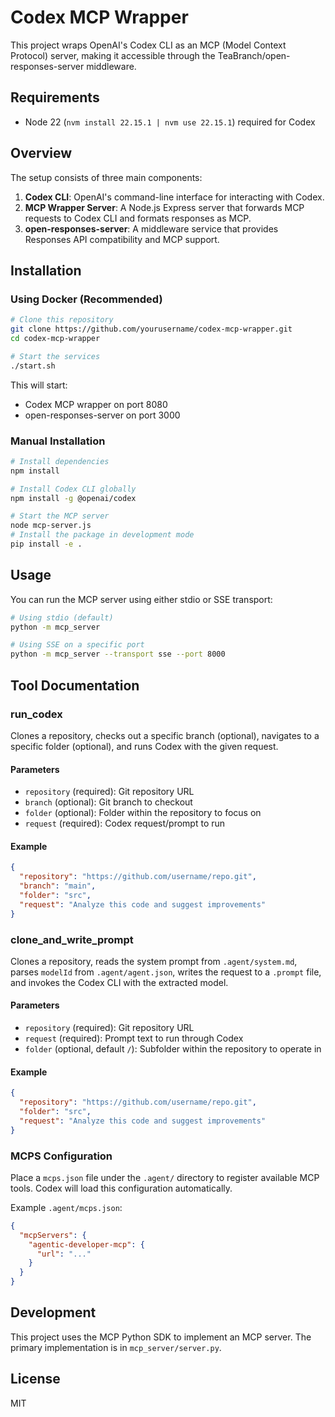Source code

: # Codex MCP Wrapper

This project wraps OpenAI's Codex CLI as an MCP (Model Context Protocol) server, making it accessible through the TeaBranch/open-responses-server middleware.

## Requirements

- Node 22 (`nvm install 22.15.1 | nvm use 22.15.1`) required for Codex

## Overview

The setup consists of three main components:

1. **Codex CLI**: OpenAI's command-line interface for interacting with Codex.
2. **MCP Wrapper Server**: A Node.js Express server that forwards MCP requests to Codex CLI and formats responses as MCP.
3. **open-responses-server**: A middleware service that provides Responses API compatibility and MCP support.

## Installation

### Using Docker (Recommended)

```bash
# Clone this repository
git clone https://github.com/yourusername/codex-mcp-wrapper.git
cd codex-mcp-wrapper

# Start the services
./start.sh
```

This will start:
- Codex MCP wrapper on port 8080
- open-responses-server on port 3000

### Manual Installation

```bash
# Install dependencies
npm install

# Install Codex CLI globally
npm install -g @openai/codex

# Start the MCP server
node mcp-server.js
# Install the package in development mode
pip install -e .
```

## Usage

You can run the MCP server using either stdio or SSE transport:

```bash
# Using stdio (default)
python -m mcp_server

# Using SSE on a specific port
python -m mcp_server --transport sse --port 8000
```

## Tool Documentation

### run_codex

Clones a repository, checks out a specific branch (optional), navigates to a specific folder (optional), and runs Codex with the given request.

#### Parameters

- `repository` (required): Git repository URL
- `branch` (optional): Git branch to checkout
- `folder` (optional): Folder within the repository to focus on
- `request` (required): Codex request/prompt to run

#### Example

```json
{
  "repository": "https://github.com/username/repo.git",
  "branch": "main",
  "folder": "src",
  "request": "Analyze this code and suggest improvements"
}
```

### clone_and_write_prompt

Clones a repository, reads the system prompt from `.agent/system.md`, parses `modelId` from `.agent/agent.json`, writes the request to a `.prompt` file, and invokes the Codex CLI with the extracted model.

#### Parameters

- `repository` (required): Git repository URL
- `request` (required): Prompt text to run through Codex
- `folder` (optional, default `/`): Subfolder within the repository to operate in

#### Example

```json
{
  "repository": "https://github.com/username/repo.git",
  "folder": "src",
  "request": "Analyze this code and suggest improvements"
}
```

### MCPS Configuration

Place a `mcps.json` file under the `.agent/` directory to register available MCP tools. Codex will load this configuration automatically.

Example `.agent/mcps.json`:
```json
{
  "mcpServers": {
    "agentic-developer-mcp": {
      "url": "..."
    }
  }
}
```

## Development

This project uses the MCP Python SDK to implement an MCP server. The primary implementation is in `mcp_server/server.py`.

## License

MIT
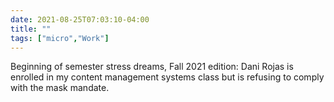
 ```yaml
---
date: 2021-08-25T07:03:10-04:00
title: ""
tags: ["micro","Work"]
---
```

Beginning of semester stress dreams, Fall 2021 edition: Dani Rojas is enrolled in my content management systems class but is refusing to comply with the mask mandate.
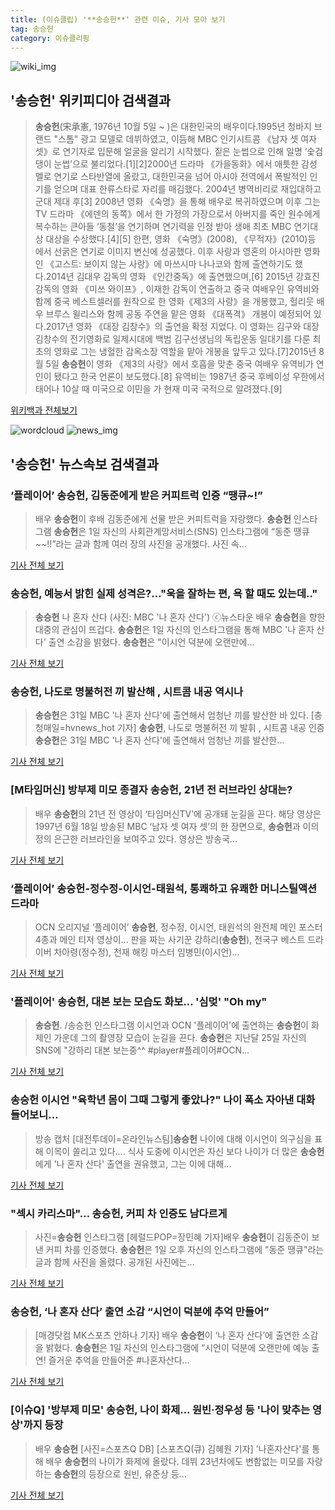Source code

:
 ```yaml
---
title: (이슈클립) '**송승헌**' 관련 이슈, 기사 모아 보기
tag: 송승헌
category: 이슈클리핑
---
```

![wiki_img](https://user-images.githubusercontent.com/42597476/44503234-41136a80-a6d0-11e8-9071-6fc6418eafe4.png)
## **'**송승헌**'** 위키피디아 검색결과
>**송승헌**(宋承憲, 1976년 10월 5일 ~ )은 대한민국의 배우이다.1995년 청바지 브랜드 "스톰" 광고 모델로 데뷔하였고, 이듬해 MBC 인기시트콤 《남자 셋 여자 셋》로 연기자로 입문해 얼굴을 알리기 시작했다. 짙은 눈썹으로 인해 일명 ‘숯검댕이 눈썹’으로 불리었다.[1][2]2000년 드라마 《가을동화》에서 애틋한 감성 멜로 연기로 스타반열에 올랐고, 대한민국을 넘어 아시아 전역에서 폭발적인 인기를 얻으며 대표 한류스타로 자리를 매김했다. 2004년 병역비리로 재입대하고 군대 제대 후[3] 2008년 영화 《숙명》을 통해 배우로 복귀하였으며 이후 그는 TV 드라마 《에덴의 동쪽》에서 한 가정의 가장으로서 아버지를 죽인 원수에게 복수하는 큰아들 ‘동철’을 연기하며 연기력을 인정 받아 생애 최초 MBC 연기대상 대상을 수상했다.[4][5] 한편, 영화 《숙명》(2008), 《무적자》(2010)등 에서 선굵은 연기로 이미지 변신에 성공했다. 이후 사랑과 영혼의 아시아판 영화인 《고스트: 보이지 않는 사랑》에 마쓰시마 나나코와 함께 출연하기도 했다.2014년 김대우 감독의 영화 《인간중독》에 출연했으며,[6] 2015년 강효진 감독의 영화 《미쓰 와이프》, 이재한 감독이 연출하고 중국 여배우인 유역비와 함께 중국 베스트셀러를 원작으로 한 영화《제3의 사랑》을 개봉했고, 헐리웃 배우 브루스 윌리스와 함께 공동 주연을 맡은 영화 《대폭격》 개봉이 예정되어 있다.2017년 영화 《대장 김창수》의 출연을 확정 지었다. 이 영화는 김구와 대장 김창수의 전기영화로 일제시대에 백범 김구선생님의 독립운동 일대기를 다룬 최초의 영화로 그는 냉혈한 감옥소장 역할을 맡아 개봉을 앞두고 있다.[7]2015년 8월 5일 **송승헌**이 영화 《제3의 사랑》에서 호흡을 맞춘 중국 여배우 유역비가 연인이 됐다고 한국 언론이 보도했다.[8] 유역비는 1987년 중국 후베이성 우한에서 태어나 10살 때 미국으로 이민을 가 현재 미국 국적으로 알려졌다.[9]

<a href="https://ko.wikipedia.org/wiki/송승헌" target="_blank">위키백과 전체보기</a>

![wordcloud](https://s3.ap-northeast-2.amazonaws.com/lyrics101-wordcloud/2018-09-02-1535820195.png)
![news_img](https://user-images.githubusercontent.com/42597476/44507050-1206f400-a6e4-11e8-8d98-7ffbfebb353f.png)
## **'**송승헌**'** 뉴스속보 검색결과
### ‘플레이어’ **송승헌**, 김동준에게 받은 커피트럭 인증 “땡큐~!”

>배우 **송승헌**이 후배 김동준에게 선물 받은 커피트럭을 자랑했다. **송승헌** 인스타그램 **송승헌**은 1일 자신의 사회관계망서비스(SNS) 인스타그램에 “동준 땡큐~~!!”라는 글과 함께 여러 장의 사진을 공개했다. 사진 속...

<a href="http://sports.khan.co.kr/news/sk_index.html?art_id=201809011836003&sec_id=540101&pt=nv" target="_blank">기사 전체 보기</a>

### **송승헌**, 예능서 밝힌 실제 성격은?…"욱을 잘하는 편, 욕 할 때도 있는데.."

>**송승헌** 나 혼자 산다 (사진: MBC '나 혼자 산다') ⓒ뉴스타운 배우 **송승헌**을 향한 대중의 관심이 뜨겁다. **송승헌**은 1일 자신의 인스타그램을 통해 MBC '나 혼자 산다' 출연 소감을 밝혔다. **송승헌**은 "이시언 덕분에 오랜만에...

<a href="http://www.newstown.co.kr/news/articleView.html?idxno=338849" target="_blank">기사 전체 보기</a>

### **송승헌**, 나도로 명불허전 끼 발산해 , 시트콤 내공 역시나

>**송승헌**은 31일 MBC '나 혼자 산다'에 출연해서 엄청난 끼를 발산한 바 있다. [충청매일=hvnews_hot 기자] **송승헌**, 나도로 명불허전 끼 발휘 , 시트콤 내공 인증 **송승헌**은 31일 MBC '나 혼자 산다'에 출연해서 엄청난 끼를 발산한...

<a href="http://www.ccdn.co.kr/news/articleView.html?idxno=537838" target="_blank">기사 전체 보기</a>

### [M타임머신] 방부제 미모 종결자 **송승헌**, 21년 전 러브라인 상대는?

>배우 **송승헌**의 21년 전 영상이 ‘타임머신TV’에 공개돼 눈길을 끈다. 해당 영상은 1997년 6월 18일 방송된 MBC ‘남자 셋 여자 셋’의 한 장면으로, **송승헌**과 이의정의 은근한 러브라인을 보여주고 있다. 영상은 방송국...

<a href="http://enews.imbc.com/News/RetrieveNewsInfo/242104" target="_blank">기사 전체 보기</a>

### ‘플레이어’ **송승헌**-정수정-이시언-태원석, 통쾌하고 유쾌한 머니스틸액션 드라마

>OCN 오리지널 ‘플레이어’ **송승헌**, 정수정, 이시언, 태원석의 완전체 메인 포스터 4종과 메인 티저 영상이... 판을 짜는 사기꾼 강하리(**송승헌**), 전국구 베스트 드라이버 차아령(정수정), 천재 해킹 마스터 임병민(이시언)...

<a href="http://www.kookje.co.kr/news2011/asp/newsbody.asp?code=0500&key=20180902.99099014973" target="_blank">기사 전체 보기</a>

### '플레이어' **송승헌**, 대본 보는 모습도 화보… '심멎' "Oh my"

>**송승헌**. /송승헌 인스타그램  이시언과 OCN '플레이어'에 출연하는 **송승헌**이 화제인 가운데 그의 촬영장 모습이 눈길을 끈다.   **송승헌**은 지난달 25일 자신의 SNS에 "강하리 대본 보는중^^ #player#플레이어#OCN...

<a href="http://www.kyeongin.com/main/view.php?key=20180901001845092" target="_blank">기사 전체 보기</a>

### **송승헌** 이시언 "육학년 몸이 그때 그렇게 좋았나?" 나이 폭소 자아낸 대화 들어보니…

>방송 캡처 [대전투데이=온라인뉴스팀]**송승헌** 나이에 대해 이시언이 의구심을 표해 이목이 쏠리고 있다.... 식사 도중에 이시언은 자신 보다 나이가 더 많은 **송승헌**에게 '나 혼자 산다' 출연을 권유했고, 그는 이에 대해...

<a href="http://www.daejeontoday.com/news/articleView.html?idxno=511173" target="_blank">기사 전체 보기</a>

### "섹시 카리스마"… **송승헌**, 커피 차 인증도 남다르게

>사진=**송승헌** 인스타그램 [헤럴드POP=장민혜 기자]배우 **송승헌**이 김동준이 보낸 커피 차를 인증했다. **송승헌**은 1일 오후 자신의 인스타그램에 "동준 땡큐"라는 글과 함께 사진을 올렸다. 공개된 사진에는...

<a href="http://biz.heraldcorp.com/view.php?ud=201809012104423607931_1" target="_blank">기사 전체 보기</a>

### **송승헌**, ‘나 혼자 산다’ 출연 소감 “시언이 덕분에 추억 만들어”

>[매경닷컴 MK스포츠 안하나 기자] 배우 **송승헌**이 ‘나 혼자 산다’에 출연한 소감을 밝혔다. **송승헌**은 1일 자신의 인스타그램에 “시언이 덕분에 오랜만에 예능 출연! 즐거운 추억을 만들어준 #나혼자산다...

<a href="http://sports.mk.co.kr/view.php?year=2018&no=551177" target="_blank">기사 전체 보기</a>

### [이슈Q] '방부제 미모' **송승헌**, 나이 화제... 원빈·정우성 등 '나이 맞추는 영상'까지 등장

>배우 **송승헌** [사진=스포츠Q DB] [스포츠Q(큐) 김혜원 기자]  '나혼자산다'를 통해 배우 **송승헌**의 나이가 화제에 올랐다.  데뷔 23년차에도 변함없는 미모를 자랑하는 **송승헌**의 등장으로 원빈, 유준상 등...

<a href="http://www.sportsq.co.kr/news/articleView.html?idxno=301009" target="_blank">기사 전체 보기</a>


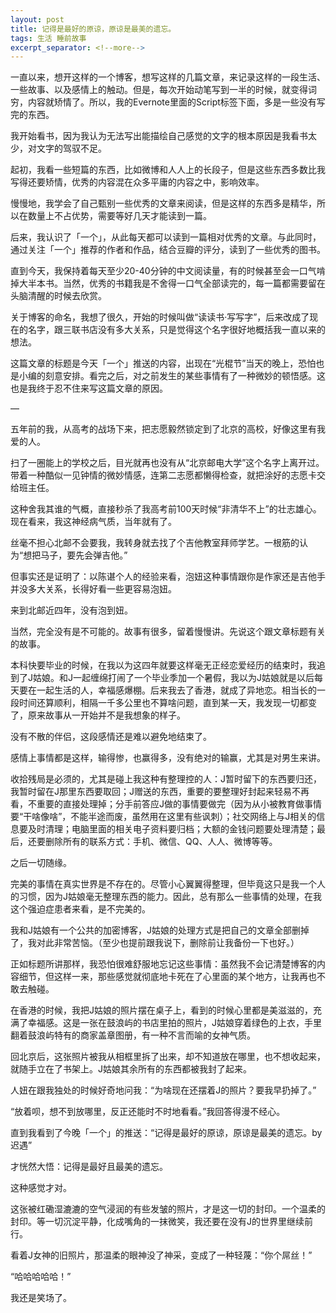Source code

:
 ```yaml
---
layout: post
title: 记得是最好的原谅，原谅是最美的遗忘。
tags: 生活 睡前故事
excerpt_separator: <!--more-->
---
```

一直以来，想开这样的一个博客，想写这样的几篇文章，来记录这样的一段生活、一些故事、以及感情上的触动。但是，每次开始动笔写到一半的时候，就变得词穷，内容就矫情了。所以，我的Evernote里面的Script标签下面，多是一些没有写完的东西。

我开始看书，因为我认为无法写出能描绘自己感觉的文字的根本原因是我看书太少，对文字的驾驭不足。

<!--more-->

起初，我看一些短篇的东西，比如微博和人人上的长段子，但是这些东西多数比我写得还要矫情，优秀的内容混在众多平庸的内容之中，影响效率。

慢慢地，我学会了自己甄别一些优秀的文章来阅读，但是这样的东西多是精华，所以在数量上不占优势，需要等好几天才能读到一篇。

后来，我认识了「一个」，从此每天都可以读到一篇相对优秀的文章。与此同时，通过关注「一个」推荐的作者和作品，结合豆瓣的评分，读到了一些优秀的图书。

直到今天，我保持着每天至少20-40分钟的中文阅读量，有的时候甚至会一口气啃掉大半本书。当然，优秀的书籍我是不舍得一口气全部读完的，每一篇都需要留在头脑清醒的时候去欣赏。

关于博客的命名，我想了很久，开始的时候叫做“读读书·写写字”，后来改成了现在的名字，跟三联书店没有多大关系，只是觉得这个名字很好地概括我一直以来的想法。

这篇文章的标题是今天「一个」推送的内容，出现在“光棍节”当天的晚上，恐怕也是小编的刻意安排。看完之后，对之前发生的某些事情有了一种微妙的顿悟感。这也是我终于忍不住来写这篇文章的原因。

—

五年前的我，从高考的战场下来，把志愿毅然锁定到了北京的高校，好像这里有我爱的人。

扫了一圈能上的学校之后，目光就再也没有从“北京邮电大学”这个名字上离开过。带着一种酷似一见钟情的微妙情感，连第二志愿都懒得检查，就把涂好的志愿卡交给班主任。

这种舍我其谁的气概，直接秒杀了我高考前100天时候“非清华不上”的壮志雄心。现在看来，我这神经病气质，当年就有了。

丝毫不担心北邮不会要我，我转身就去找了个吉他教室拜师学艺。一根筋的认为“想把马子，要先会弹吉他。”

但事实还是证明了：以陈谌个人的经验来看，泡妞这种事情跟你是作家还是吉他手并没多大关系，长得好看一些更容易泡妞。

来到北邮近四年，没有泡到妞。

当然，完全没有是不可能的。故事有很多，留着慢慢讲。先说这个跟文章标题有关的故事。

本科快要毕业的时候，在我以为这四年就要这样毫无正经恋爱经历的结束时，我追到了J姑娘。和J一起缠绵打闹了一个毕业季加一个暑假，我以为J姑娘就是以后每天要在一起生活的人，幸福感爆棚。后来我去了香港，就成了异地恋。相当长的一段时间还算顺利，相隔一千多公里也不算啥问题，直到某一天，我发现一切都变了，原来故事从一开始并不是我想象的样子。

没有不散的伴侣，这段感情还是难以避免地结束了。

感情上事情都是这样，输得惨，也赢得多，没有绝对的输赢，尤其是对男生来讲。

收拾残局是必须的，尤其是碰上我这种有整理控的人：J暂时留下的东西要归还，我暂时留在J那里东西要取回；J赠送的东西，重要的要整理好封起来轻易不再看，不重要的直接处理掉；分手前答应J做的事情要做完（因为从小被教育做事情要“干啥像啥”，不能半途而废，虽然用在这里有些讽刺）；社交网络上与J相关的信息要及时清理；电脑里面的相关电子资料要归档；大额的金钱问题要处理清楚；最后，还要删除所有的联系方式：手机、微信、QQ、人人、微博等等。

之后一切随缘。

完美的事情在真实世界是不存在的。尽管小心翼翼得整理，但毕竟这只是我一个人的习惯，因为J姑娘毫无整理东西的能力。因此，总有那么一些事情的处理，在我这个强迫症患者来看，是不完美的。

我和J姑娘有一个公共的加密博客，J姑娘的处理方式是把自己的文章全部删掉了，我对此非常苦恼。（至少也提前跟我说下，删除前让我备份一下也好。）

正如标题所讲那样，我恐怕很难舒服地忘记这些事情：虽然我不会记清楚博客的内容细节，但这样一来，那些感觉就彻底地卡死在了心里面的某个地方，让我再也不敢去触碰。

在香港的时候，我把J姑娘的照片摆在桌子上，看到的时候心里都是美滋滋的，充满了幸福感。这是一张在鼓浪屿的书店里拍的照片，J姑娘穿着绿色的上衣，手里翻着鼓浪屿特有的商家盖章图册，有一种不言而喻的女神气质。

回北京后，这张照片被我从相框里拆了出来，却不知道放在哪里，也不想收起来，就随手立在了书架上。J姑娘其余所有的东西都被我封了起来。

人妞在跟我独处的时候好奇地问我：“为啥现在还摆着J的照片？要我早扔掉了。”

“放着呗，想不到放哪里，反正还能时不时地看看。”我回答得漫不经心。

直到我看到了今晚「一个」的推送：“记得是最好的原谅，原谅是最美的遗忘。by 迟遇”

才恍然大悟：记得是最好且最美的遗忘。

这种感觉才对。

这张被红磡湿漉漉的空气浸润的有些发皱的照片，才是这一切的封印。一个温柔的封印。等一切沉淀平静，化成嘴角的一抹微笑，我还要在没有J的世界里继续前行。

看着J女神的旧照片，那温柔的眼神没了神采，变成了一种轻蔑：“你个屌丝！”

“哈哈哈哈哈！”

我还是笑场了。
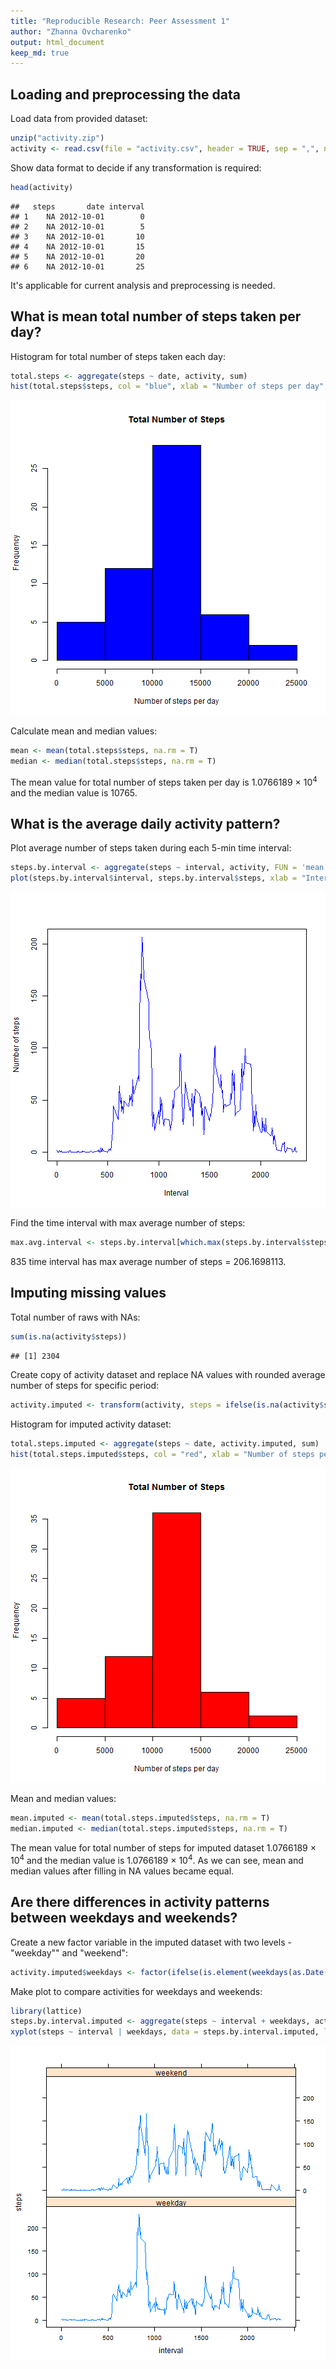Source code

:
 ```yaml
---
title: "Reproducible Research: Peer Assessment 1"
author: "Zhanna Ovcharenko"
output: html_document
keep_md: true
---
```


## Loading and preprocessing the data

Load data from provided dataset:


```r
unzip("activity.zip")
activity <- read.csv(file = "activity.csv", header = TRUE, sep = ",", na.strings = "NA")
```

Show data format to decide if any transformation is required:


```r
head(activity)
```

```
##   steps       date interval
## 1    NA 2012-10-01        0
## 2    NA 2012-10-01        5
## 3    NA 2012-10-01       10
## 4    NA 2012-10-01       15
## 5    NA 2012-10-01       20
## 6    NA 2012-10-01       25
```
It's applicable for current analysis and preprocessing is needed.

## What is mean total number of steps taken per day?

Histogram for total number of steps taken each day:


```r
total.steps <- aggregate(steps ~ date, activity, sum)
hist(total.steps$steps, col = "blue", xlab = "Number of steps per day", main = "Total Number of Steps")
```

![plot of chunk unnamed-chunk-3](figure/unnamed-chunk-3-1.png) 

Calculate mean and median values:


```r
mean <- mean(total.steps$steps, na.rm = T)
median <- median(total.steps$steps, na.rm = T)
```

The mean value for total number of steps taken per day is 1.0766189 &times; 10<sup>4</sup> and the median value is 10765.

## What is the average daily activity pattern?

Plot average number of steps taken during each 5-min time interval:


```r
steps.by.interval <- aggregate(steps ~ interval, activity, FUN = 'mean')
plot(steps.by.interval$interval, steps.by.interval$steps, xlab = "Interval", ylab = "Number of steps", type = "l", col = "blue")
```

![plot of chunk unnamed-chunk-5](figure/unnamed-chunk-5-1.png) 

Find the time interval with max average number of steps:


```r
max.avg.interval <- steps.by.interval[which.max(steps.by.interval$steps),]
```

835 time interval has max average number of steps = 206.1698113.

## Imputing missing values

Total number of raws with NAs:


```r
sum(is.na(activity$steps))
```

```
## [1] 2304
```

Create copy of activity dataset and replace NA values with rounded average number of steps for specific period:


```r
activity.imputed <- transform(activity, steps = ifelse(is.na(activity$steps), steps.by.interval$steps[match(activity$interval, steps.by.interval$interval)], activity$steps))
```

Histogram for imputed activity dataset:


```r
total.steps.imputed <- aggregate(steps ~ date, activity.imputed, sum)
hist(total.steps.imputed$steps, col = "red", xlab = "Number of steps per day", main = "Total Number of Steps")
```

![plot of chunk unnamed-chunk-8](figure/unnamed-chunk-8-1.png) 

Mean and median values:


```r
mean.imputed <- mean(total.steps.imputed$steps, na.rm = T)
median.imputed <- median(total.steps.imputed$steps, na.rm = T)
```

The mean value for total number of steps for imputed dataset 1.0766189 &times; 10<sup>4</sup> and the median value is 1.0766189 &times; 10<sup>4</sup>.
As we can see, mean and median values after filling in NA values became equal.


## Are there differences in activity patterns between weekdays and weekends?

Create a new factor variable in the imputed dataset with two levels - "weekday"" and "weekend":


```r
activity.imputed$weekdays <- factor(ifelse(is.element(weekdays(as.Date(activity.imputed$date)),c("Monday", "Tuesday", "Wednesday", "Thursday", "Friday")), "weekday", "weekend"))
```

Make plot to compare activities for weekdays and weekends:


```r
library(lattice)
steps.by.interval.imputed <- aggregate(steps ~ interval + weekdays, activity.imputed, FUN = 'mean')
xyplot(steps ~ interval | weekdays, data = steps.by.interval.imputed, layout = c(1, 2), type = "l")
```

![plot of chunk unnamed-chunk-11](figure/unnamed-chunk-11-1.png)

--*--

● **EXERCISE DETAILS**
Copy each line above that contains the word "김동준에게".

● **THE COMPLETED TASK**
### ‘플레이어’ **송승헌**, 김동준에게 받은 커피트럭 인증 “땡큐~!”
>배우 **송승헌**이 후배 김동준에게 선물 받은 커피트럭을 자랑했다. **송승헌** 인스타그램 **송승헌**은 1일 자신의 사회관계망서비스(SNS) 인스타그램에 “동준 땡큐~~!!”라는 글과 함께 여러 장의 사진을 공개했다. 사진 속...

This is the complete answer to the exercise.